NMH offers CPR classes Nanticoke Memorial Hospital will offer community CPR classes to anyone interested in learning CPR at the Nanticoke Training Center located on Water Street in Seaford. Participants will learn how to perform the basic skills of CPR on adults, children, and infants and how to help an adult, child, or infant who is choking and use of the AED. This classroom-based, video, and instructor-led CPR course offers families, friends, and community members the opportunity to learn CPR and need a course completion card. Classes are open to participants ages 12 and up. This program is specifically designed for those who prefer to learn in a group environment with feedback from an instructor. Cost is $40. Payment and registration is required by no later than five business days prior to the class. Late registrations may be accepted if seating is available. To register and to obtain a listing of class dates/times, contact the Nanticoke Memorial Hospital's Training Center office at 629-6611, ext. 8919. Pre-registration is required.

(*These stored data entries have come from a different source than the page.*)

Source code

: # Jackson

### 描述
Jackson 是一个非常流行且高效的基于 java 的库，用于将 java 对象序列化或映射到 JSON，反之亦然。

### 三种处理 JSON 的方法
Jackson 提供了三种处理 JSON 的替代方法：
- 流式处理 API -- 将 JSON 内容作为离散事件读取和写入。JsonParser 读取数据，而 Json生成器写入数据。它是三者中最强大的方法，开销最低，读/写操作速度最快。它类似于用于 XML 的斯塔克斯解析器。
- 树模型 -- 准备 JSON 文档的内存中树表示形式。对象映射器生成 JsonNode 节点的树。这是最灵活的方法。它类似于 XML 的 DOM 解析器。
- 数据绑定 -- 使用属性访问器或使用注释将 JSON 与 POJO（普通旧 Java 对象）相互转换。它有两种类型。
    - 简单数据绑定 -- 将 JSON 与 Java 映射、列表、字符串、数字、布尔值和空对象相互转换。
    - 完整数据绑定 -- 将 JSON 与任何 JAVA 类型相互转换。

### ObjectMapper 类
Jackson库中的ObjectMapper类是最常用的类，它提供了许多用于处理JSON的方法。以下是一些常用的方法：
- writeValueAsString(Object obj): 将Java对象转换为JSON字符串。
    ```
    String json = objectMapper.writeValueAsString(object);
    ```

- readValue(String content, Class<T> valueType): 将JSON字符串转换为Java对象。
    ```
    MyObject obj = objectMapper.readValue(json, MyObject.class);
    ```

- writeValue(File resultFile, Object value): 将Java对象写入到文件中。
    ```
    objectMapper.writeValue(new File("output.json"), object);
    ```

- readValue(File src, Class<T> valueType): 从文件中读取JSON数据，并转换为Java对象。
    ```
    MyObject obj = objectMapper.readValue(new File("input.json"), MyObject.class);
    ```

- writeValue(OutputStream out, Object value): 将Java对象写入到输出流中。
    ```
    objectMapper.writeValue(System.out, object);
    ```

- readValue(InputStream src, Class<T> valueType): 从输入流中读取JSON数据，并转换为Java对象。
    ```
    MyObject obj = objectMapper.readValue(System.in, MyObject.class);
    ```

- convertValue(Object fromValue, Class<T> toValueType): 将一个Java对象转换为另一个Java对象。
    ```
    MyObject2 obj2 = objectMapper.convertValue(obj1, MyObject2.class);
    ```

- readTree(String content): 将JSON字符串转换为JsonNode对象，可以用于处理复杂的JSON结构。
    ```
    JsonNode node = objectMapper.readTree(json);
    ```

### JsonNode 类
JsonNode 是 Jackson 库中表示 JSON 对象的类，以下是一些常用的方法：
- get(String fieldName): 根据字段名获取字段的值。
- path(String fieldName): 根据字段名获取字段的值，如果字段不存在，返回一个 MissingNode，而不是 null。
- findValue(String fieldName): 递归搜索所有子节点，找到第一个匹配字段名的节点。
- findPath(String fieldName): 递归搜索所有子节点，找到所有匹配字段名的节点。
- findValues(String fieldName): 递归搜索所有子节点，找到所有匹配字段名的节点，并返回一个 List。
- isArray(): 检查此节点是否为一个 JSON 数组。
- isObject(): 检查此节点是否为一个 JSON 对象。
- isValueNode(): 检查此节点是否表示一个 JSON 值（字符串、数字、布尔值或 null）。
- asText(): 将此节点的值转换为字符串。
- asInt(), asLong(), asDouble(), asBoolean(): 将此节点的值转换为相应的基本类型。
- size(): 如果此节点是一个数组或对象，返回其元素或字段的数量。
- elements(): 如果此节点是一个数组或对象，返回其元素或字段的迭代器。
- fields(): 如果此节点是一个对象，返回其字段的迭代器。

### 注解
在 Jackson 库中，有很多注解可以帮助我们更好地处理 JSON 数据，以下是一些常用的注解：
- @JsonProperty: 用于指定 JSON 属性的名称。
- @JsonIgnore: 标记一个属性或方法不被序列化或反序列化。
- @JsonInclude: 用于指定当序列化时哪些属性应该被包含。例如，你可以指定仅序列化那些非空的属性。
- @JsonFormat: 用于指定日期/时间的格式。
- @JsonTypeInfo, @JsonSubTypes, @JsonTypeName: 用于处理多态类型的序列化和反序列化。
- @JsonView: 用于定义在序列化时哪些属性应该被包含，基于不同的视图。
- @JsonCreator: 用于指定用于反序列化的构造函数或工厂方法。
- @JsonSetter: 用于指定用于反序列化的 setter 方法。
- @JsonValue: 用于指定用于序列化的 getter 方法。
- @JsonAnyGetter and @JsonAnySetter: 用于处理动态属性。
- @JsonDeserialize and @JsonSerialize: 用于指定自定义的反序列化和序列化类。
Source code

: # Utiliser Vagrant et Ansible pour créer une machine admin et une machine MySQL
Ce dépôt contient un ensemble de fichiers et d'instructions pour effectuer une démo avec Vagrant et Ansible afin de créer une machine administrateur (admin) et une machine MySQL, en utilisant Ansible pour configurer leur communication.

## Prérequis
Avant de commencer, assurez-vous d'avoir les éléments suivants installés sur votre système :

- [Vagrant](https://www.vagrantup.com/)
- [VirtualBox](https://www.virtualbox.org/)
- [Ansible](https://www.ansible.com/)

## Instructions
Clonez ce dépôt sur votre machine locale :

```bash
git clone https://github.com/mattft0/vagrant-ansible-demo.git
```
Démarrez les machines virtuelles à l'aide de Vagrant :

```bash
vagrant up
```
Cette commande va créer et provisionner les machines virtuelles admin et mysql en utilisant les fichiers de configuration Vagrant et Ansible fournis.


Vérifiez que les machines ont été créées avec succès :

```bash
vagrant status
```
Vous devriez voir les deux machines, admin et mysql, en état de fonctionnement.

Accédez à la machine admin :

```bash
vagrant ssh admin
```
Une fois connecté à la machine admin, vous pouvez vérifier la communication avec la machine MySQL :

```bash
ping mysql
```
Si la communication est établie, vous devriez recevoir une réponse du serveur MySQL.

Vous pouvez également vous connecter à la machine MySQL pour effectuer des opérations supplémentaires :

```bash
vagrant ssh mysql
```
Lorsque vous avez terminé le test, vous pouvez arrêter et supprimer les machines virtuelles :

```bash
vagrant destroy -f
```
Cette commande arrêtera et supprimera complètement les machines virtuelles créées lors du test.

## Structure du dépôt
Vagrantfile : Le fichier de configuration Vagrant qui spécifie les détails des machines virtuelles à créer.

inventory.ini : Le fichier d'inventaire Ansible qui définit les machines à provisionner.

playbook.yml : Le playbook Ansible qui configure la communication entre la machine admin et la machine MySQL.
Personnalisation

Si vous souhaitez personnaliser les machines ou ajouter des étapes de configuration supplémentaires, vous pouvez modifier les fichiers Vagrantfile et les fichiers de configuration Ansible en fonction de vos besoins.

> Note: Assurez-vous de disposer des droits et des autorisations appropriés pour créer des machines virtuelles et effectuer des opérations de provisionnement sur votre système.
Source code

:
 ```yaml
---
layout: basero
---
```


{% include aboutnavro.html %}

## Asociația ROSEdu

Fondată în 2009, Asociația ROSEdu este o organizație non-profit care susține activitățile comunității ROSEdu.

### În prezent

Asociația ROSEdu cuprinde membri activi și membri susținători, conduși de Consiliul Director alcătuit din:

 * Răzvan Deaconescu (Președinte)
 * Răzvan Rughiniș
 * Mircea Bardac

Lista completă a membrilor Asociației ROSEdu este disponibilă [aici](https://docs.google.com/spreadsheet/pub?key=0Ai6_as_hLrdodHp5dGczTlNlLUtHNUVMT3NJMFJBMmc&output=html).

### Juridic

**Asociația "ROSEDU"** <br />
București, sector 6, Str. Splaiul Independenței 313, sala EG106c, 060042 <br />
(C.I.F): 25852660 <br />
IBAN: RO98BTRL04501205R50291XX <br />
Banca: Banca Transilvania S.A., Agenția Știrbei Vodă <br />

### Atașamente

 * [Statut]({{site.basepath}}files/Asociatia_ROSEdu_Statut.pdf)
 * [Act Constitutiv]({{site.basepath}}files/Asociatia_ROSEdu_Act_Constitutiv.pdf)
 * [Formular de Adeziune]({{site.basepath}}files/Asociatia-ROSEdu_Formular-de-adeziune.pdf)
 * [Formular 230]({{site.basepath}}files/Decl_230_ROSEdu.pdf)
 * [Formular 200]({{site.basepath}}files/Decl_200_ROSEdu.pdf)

HIV/AIDS Support Group A new support group for HIV/AIDS will meet every other Wednesday, at 7 p.m., in the Branford Lounge at Epworth UMC at 19285 Holland Glade Rd., Rehoboth Beach. The group is sponsored by Epworth UMC, CAMP Rehoboth, the AIDs Delaware and Delaware HIV Consortium. For more information, contact David at email@example.com.
Tobacco cessation classes Bayhealth's seven week Tobacco Cessation program offers support and guidance to help you quit using all tobacco products. The series of classes began Tuesday, Nov. 6 and is held every Tuesday for seven weeks, ending on Dec. 18. The class will be held from 5 to 6:30 p.m. in the Rehab Conference Room at Bayhealth Milford Memorial. This series of classes offers strategies to improve your lifestyle through behavior modification, diet, stress reduction, exercise and nicotine replacement therapy. The "quit week" is the fourth week of the program. This program is free to all Delaware residents. Call 1-877-453-7107 to register. You must be at least 18 to register and be able to attend all sessions. For more info, or to register for the next series, call Bayhealth Clinical Educator Terry Towne, MSN, RN-BC, NE-BC, at 744-6724.
Parkinson's support group meeting The Nanticoke Parkinson's Education and Support Group will hold its regularly scheduled monthly meeting on the third Monday of each month, from 10 to 11:30 a.m in the ballroom at the Nanticoke Senior Center. The public is welcome to attend the meeting and stay for lunch and a social time after the meeting.